それから、武雄が昼食の片付けを手伝って来るというので部屋を出て行った。
そして、ゆったりとした時間が戻ってくる。そこで、槇が口を開いた。
「高耶……その……頼みがある」
「できる事なら」
「……説明を……ここが高耶みたいな能力者? の保養所になるって聞いた。今、その代表がここに集まってるってのも……」
「ああ……」
何を言いたいのか、高耶は察していた。だが、あえてこちらから口にはしない。こう言う事は、きちんと本人に言葉にしてもらうことが必要だ。

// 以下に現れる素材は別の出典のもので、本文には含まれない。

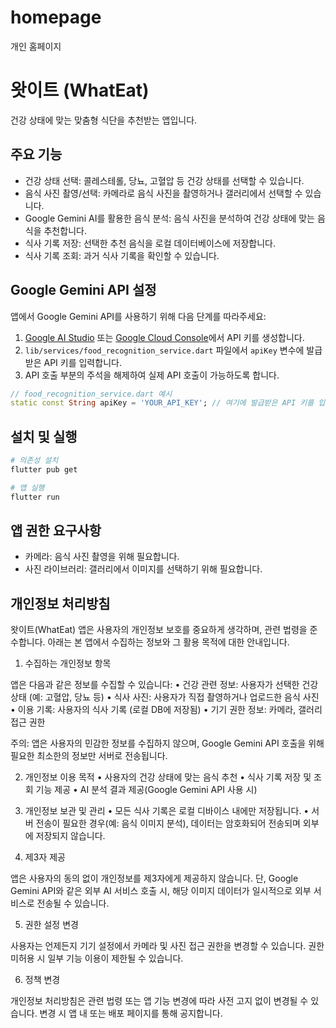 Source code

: # homepage
 개인 홈페이지

 
# 왓이트 (WhatEat)

건강 상태에 맞는 맞춤형 식단을 추천받는 앱입니다.

## 주요 기능

- 건강 상태 선택: 콜레스테롤, 당뇨, 고혈압 등 건강 상태를 선택할 수 있습니다.
- 음식 사진 촬영/선택: 카메라로 음식 사진을 촬영하거나 갤러리에서 선택할 수 있습니다.
- Google Gemini AI를 활용한 음식 분석: 음식 사진을 분석하여 건강 상태에 맞는 음식을 추천합니다.
- 식사 기록 저장: 선택한 추천 음식을 로컬 데이터베이스에 저장합니다.
- 식사 기록 조회: 과거 식사 기록을 확인할 수 있습니다.

## Google Gemini API 설정

앱에서 Google Gemini API를 사용하기 위해 다음 단계를 따라주세요:

1. [Google AI Studio](https://makersuite.google.com/app/apikey) 또는 [Google Cloud Console](https://console.cloud.google.com/)에서 API 키를 생성합니다.
2. `lib/services/food_recognition_service.dart` 파일에서 `apiKey` 변수에 발급받은 API 키를 입력합니다.
3. API 호출 부분의 주석을 해제하여 실제 API 호출이 가능하도록 합니다.

```dart
// food_recognition_service.dart 예시
static const String apiKey = 'YOUR_API_KEY'; // 여기에 발급받은 API 키를 입력하세요
```

## 설치 및 실행

```bash
# 의존성 설치
flutter pub get

# 앱 실행
flutter run
```

## 앱 권한 요구사항

- 카메라: 음식 사진 촬영을 위해 필요합니다.
- 사진 라이브러리: 갤러리에서 이미지를 선택하기 위해 필요합니다.


## 개인정보 처리방침

왓이트(WhatEat) 앱은 사용자의 개인정보 보호를 중요하게 생각하며, 관련 법령을 준수합니다. 아래는 본 앱에서 수집하는 정보와 그 활용 목적에 대한 안내입니다.

1. 수집하는 개인정보 항목

앱은 다음과 같은 정보를 수집할 수 있습니다:
	•	건강 관련 정보: 사용자가 선택한 건강 상태 (예: 고혈압, 당뇨 등)
	•	식사 사진: 사용자가 직접 촬영하거나 업로드한 음식 사진
	•	이용 기록: 사용자의 식사 기록 (로컬 DB에 저장됨)
	•	기기 권한 정보: 카메라, 갤러리 접근 권한

주의: 앱은 사용자의 민감한 정보를 수집하지 않으며, Google Gemini API 호출을 위해 필요한 최소한의 정보만 서버로 전송됩니다.

2. 개인정보 이용 목적
	•	사용자의 건강 상태에 맞는 음식 추천
	•	식사 기록 저장 및 조회 기능 제공
	•	AI 분석 결과 제공(Google Gemini API 사용 시)

3. 개인정보 보관 및 관리
	•	모든 식사 기록은 로컬 디바이스 내에만 저장됩니다.
	•	서버 전송이 필요한 경우(예: 음식 이미지 분석), 데이터는 암호화되어 전송되며 외부에 저장되지 않습니다.

4. 제3자 제공

앱은 사용자의 동의 없이 개인정보를 제3자에게 제공하지 않습니다. 단, Google Gemini API와 같은 외부 AI 서비스 호출 시, 해당 이미지 데이터가 일시적으로 외부 서비스로 전송될 수 있습니다.

5. 권한 설정 변경

사용자는 언제든지 기기 설정에서 카메라 및 사진 접근 권한을 변경할 수 있습니다. 권한 미허용 시 일부 기능 이용이 제한될 수 있습니다.

6. 정책 변경

개인정보 처리방침은 관련 법령 또는 앱 기능 변경에 따라 사전 고지 없이 변경될 수 있습니다. 변경 시 앱 내 또는 배포 페이지를 통해 공지합니다.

視えないものを相手にすることが多い高耶達の行動は、信じてもらえないこと、理解されないことも多い。だからこそ、こうしたことはきちんとする必要があるのだ。
槇がゆっくりと言葉にするのを待つ。これを、時島先生と話ていたのだろう。時島先生と目を合わせて頷かれているのも確認する。
「……家族を……親父とお袋をここに呼んだら、説明してもらえるか? 俺には、説明しきれない事も多い。だから……頼む。俺にした説明を、親父達に頼みたい」
真っ直ぐに目を向けられた高耶は、それを受けて頷いた。
「わかった」
「っ、助かるっ。じゃあ、すぐに電話して来てもらう」
スマホを出す槇に、高耶は少し考える。そして、提案した。
「簡単に信じろって言われても難しいだろうから……扉を繋いで迎えに行くか」
「……扉?」
首を傾げる槇に、そういえば、これも槇達には説明してないなと思い出した。